● Document images with source code:
• • •
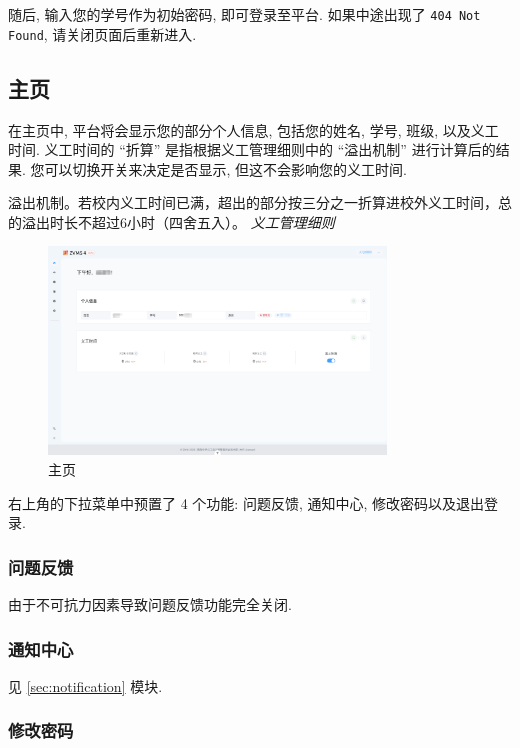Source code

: \documentclass{article}
\begin{document}
随后, 输入您的学号作为初始密码, 即可登录至平台. 如果中途出现了 \texttt{404 Not Found}, 请关闭页面后重新进入.

\subsection{主页}

在主页中, 平台将会显示您的部分个人信息, 包括您的姓名, 学号, 班级, 以及义工时间. 义工时间的 ``折算'' 是指根据义工管理细则中的 ``溢出机制'' 进行计算后的结果. 您可以切换开关来决定是否显示, 但这不会影响您的义工时间.

\begin{mdframed}
  \fangsong
  溢出机制。若校内义工时间已满，超出的部分按三分之一折算进校外义工时间，总的溢出时长不超过6小时（四舍五入）。
  \hfill \textit{义工管理细则}
\end{mdframed}

\begin{figure}[H]
  \centering
  \includegraphics[width=0.8\textwidth]{../assets/image-20240303152245767.png}
  \caption{主页}
  \label{fig:home}
\end{figure}

右上角的下拉菜单中预置了 4 个功能: 问题反馈, 通知中心, 修改密码以及退出登录.

\subsubsection{问题反馈}

由于不可抗力因素导致问题反馈功能完全关闭.

\subsubsection{通知中心}

见 \ref{sec:notification} 模块.

\subsubsection{修改密码}
\end{document}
• • •
● Exercise brief:
Set down the entries word for word, omitting all pictures.

● Reply:
Source code

: \documentclass{article}
\begin{document}
随后, 输入您的学号作为初始密码, 即可登录至平台. 如果中途出现了 \texttt{404 Not Found}, 请关闭页面后重新进入.

\subsection{主页}

在主页中, 平台将会显示您的部分个人信息, 包括您的姓名, 学号, 班级, 以及义工时间. 义工时间的 ``折算'' 是指根据义工管理细则中的 ``溢出机制'' 进行计算后的结果. 您可以切换开关来决定是否显示, 但这不会影响您的义工时间.

\begin{mdframed}
  \fangsong
  溢出机制。若校内义工时间已满，超出的部分按三分之一折算进校外义工时间，总的溢出时长不超过6小时（四舍五入）。
  \hfill \textit{义工管理细则}
\end{mdframed}

\begin{figure}[H]
  \centering
  \includegraphics[width=0.8\textwidth]{../assets/image-20240303152245767.png}
  \caption{主页}
  \label{fig:home}
\end{figure}

右上角的下拉菜单中预置了 4 个功能: 问题反馈, 通知中心, 修改密码以及退出登录.

\subsubsection{问题反馈}

由于不可抗力因素导致问题反馈功能完全关闭.

\subsubsection{通知中心}

见 \ref{sec:notification} 模块.

\subsubsection{修改密码}
\end{document}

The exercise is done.